━━━ Source material ━━━

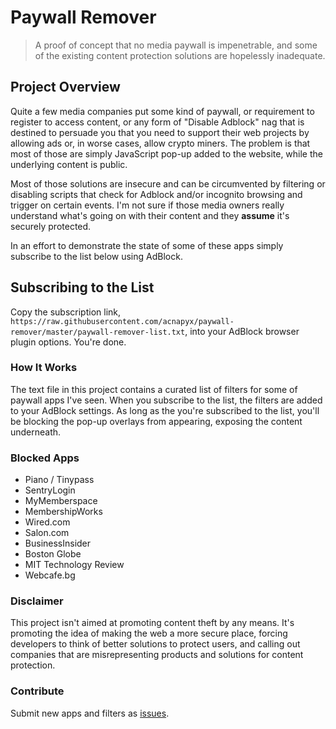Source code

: Paywall Remover
=======
> A proof of concept that no media paywall is impenetrable, and some of the existing content protection solutions are hopelessly inadequate.



## Project Overview
Quite a few media companies put some kind of paywall, or requirement to register to access content, or any form of "Disable Adblock" nag that is destined to persuade you that you need to support their web projects by allowing ads or, in worse cases, allow crypto miners. The problem is that most of those are simply JavaScript pop-up added to the website, while the underlying content is public. 

Most of those solutions are insecure and can be circumvented by filtering or disabling scripts that check for Adblock and/or incognito browsing and trigger on certain events. I'm not sure if those media owners really understand what's going on with their content and they **assume** it's securely protected.

In an effort to demonstrate the state of some of these apps simply subscribe to the list below using AdBlock.



## Subscribing to the List
Copy the subscription link, `https://raw.githubusercontent.com/acnapyx/paywall-remover/master/paywall-remover-list.txt`, into your AdBlock browser plugin options. You're done.


### How It Works
The text file in this project contains a curated list of filters for some of paywall apps I've seen. When you subscribe to the list, the filters are added to your AdBlock settings. As long as the you're subscribed to the list, you'll be blocking the pop-up overlays from appearing, exposing the content underneath.


### Blocked Apps
* Piano / Tinypass
* SentryLogin
* MyMemberspace
* MembershipWorks
* Wired.com
* Salon.com
* BusinessInsider
* Boston Globe
* MIT Technology Review
* Webcafe.bg


### Disclaimer
This project isn't aimed at promoting content theft by any means. It's promoting the idea of making the web a more secure place, forcing developers to think of better solutions to protect users, and calling out companies that are misrepresenting products and solutions for content protection.

### Contribute
Submit new apps and filters as [issues](/issues).
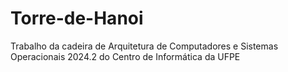 # Torre-de-Hanoi
Trabalho da cadeira de Arquitetura de Computadores e Sistemas Operacionais 2024.2 do Centro de Informática da UFPE

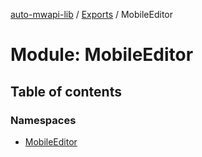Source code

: [auto-mwapi-lib](../README.md) / [Exports](../modules.md) / MobileEditor

# Module: MobileEditor

## Table of contents

### Namespaces

- [MobileEditor](MobileEditor.MobileEditor.md)
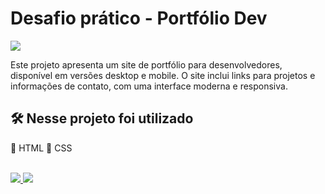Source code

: # Desafio prático - Portfólio Dev

<p>
  <img src="https://github.com/user-attachments/assets/3c417e64-7095-4442-b1f2-43a33b28aded" align="center" />
</p>

Este projeto apresenta um site de portfólio para desenvolvedores, disponível em versões desktop e mobile. O site inclui links para projetos e informações de contato, com uma interface moderna e responsiva.

## 🛠️ Nesse projeto foi utilizado

🔹 HTML
🔹 CSS

<br />

<a href="https://portifolio-dev-six.vercel.app" target="_blank" class="deploy">
<img src="https://user-images.githubusercontent.com/71772559/178192066-d52e0cf7-906e-4baa-80f3-4b49dde153c0.png" />
</a>

<a href="https://www.figma.com/community/file/1387080701963671866/portfolio-dev" target="_blank" class="figma">
<img src="https://user-images.githubusercontent.com/71772559/178192253-4fe4757c-de57-4878-a38c-a483c25670b1.png" />
</a>
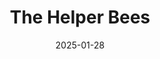 ---  
layout: startup_page  
title: "The Helper Bees"  
id: "thehelperbees.com"  
permalink: "/thehelperbeesthehelperbees.com01282025/"  
website: "https://www.thehelperbees.com/"  
funding_round: "Series C"  
funding_amount: "$35M"  
investors: "Centana Growth Partners, Silverton Partners, Impact Engine, Northwestern Mutual Future Ventures, Alumni Ventures"  
about: "The Helper Bees is a technology platform connecting older adults with a diverse network of non-medical services for aging in place. They provide a streamlined solution for payers to offer in-home care, home modifications, and other essential services, improving access and convenience for seniors. Their platform aims to enable older adults to live safely and independently at home."  
markets: "Healthtech, Elder Care, Health Care, Home Health Care, Insurance, InsurTech"  
hq: "Austin, Texas, United States"  
founded_year: "2015"  
linkedin: "https://www.linkedin.com/company/the-helper-bees"  
twitter: "https://www.twitter.com/thehelperbees"  
instagram: ""  
facebook: "https://www.facebook.com/thehelperbees"  
crunchbase: "https://www.crunchbase.com/organization/the-helper-bees"  
pitchbook: ""  

date_display: "28-Jan-2025"  
date: "2025-01-28"

# SEO Optimization  
meta_title: "The Helper Bees - Series C Funding ($35M)"  
meta_description: "The Helper Bees, The Helper Bees is a technology platform connecting older adults with a diverse network of non-medical services for aging in place. They provide a str..."  
meta_keywords: "The Helper Bees, Healthtech, Elder Care, Health Care, Home Health Care, Insurance, InsurTech, Series C funding"  
canonical_url: "https://startup.projectstartups.com/thehelperbeesthehelperbees.com01282025/"  
---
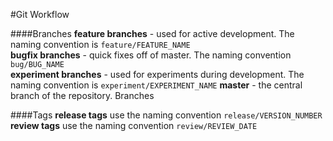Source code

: #Git Workflow

####Branches
**feature branches** - used for active development. The naming convention is ``feature/FEATURE_NAME``  
**bugfix branches** - quick fixes off of master. The naming convention ``bug/BUG_NAME``  
**experiment branches** - used for experiments during development. The naming convention is ``experiment/EXPERIMENT_NAME``  **master** - the central branch of the repository. Branches 

####Tags
**release tags** use the naming convention ``release/VERSION_NUMBER``  
**review tags** use the naming convention ``review/REVIEW_DATE``
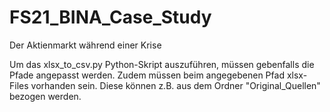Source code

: # FS21_BINA_Case_Study
Der Aktienmarkt während einer Krise


Um das xlsx_to_csv.py Python-Skript auszuführen, müssen gebenfalls die Pfade angepasst werden. Zudem müssen beim angegebenen Pfad xlsx-Files vorhanden sein. Diese können z.B. aus dem Ordner "Original_Quellen" bezogen werden. 
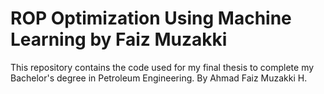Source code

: # ROP Optimization Using Machine Learning by Faiz Muzakki
This repository contains the code used for my final thesis to complete my Bachelor's degree in Petroleum Engineering.  By Ahmad Faiz Muzakki H.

━━━

### What is expected
Please return, exactly as written, the lines from the first line of the records above through the line containing "## Subscribing to the List", both included, leaving out any pictures.

### Reply to the exercise
Source code

: Paywall Remover
=======
> A proof of concept that no media paywall is impenetrable, and some of the existing content protection solutions are hopelessly inadequate.



## Project Overview
Quite a few media companies put some kind of paywall, or requirement to register to access content, or any form of "Disable Adblock" nag that is destined to persuade you that you need to support their web projects by allowing ads or, in worse cases, allow crypto miners. The problem is that most of those are simply JavaScript pop-up added to the website, while the underlying content is public. 

Most of those solutions are insecure and can be circumvented by filtering or disabling scripts that check for Adblock and/or incognito browsing and trigger on certain events. I'm not sure if those media owners really understand what's going on with their content and they **assume** it's securely protected.

In an effort to demonstrate the state of some of these apps simply subscribe to the list below using AdBlock.



## Subscribing to the List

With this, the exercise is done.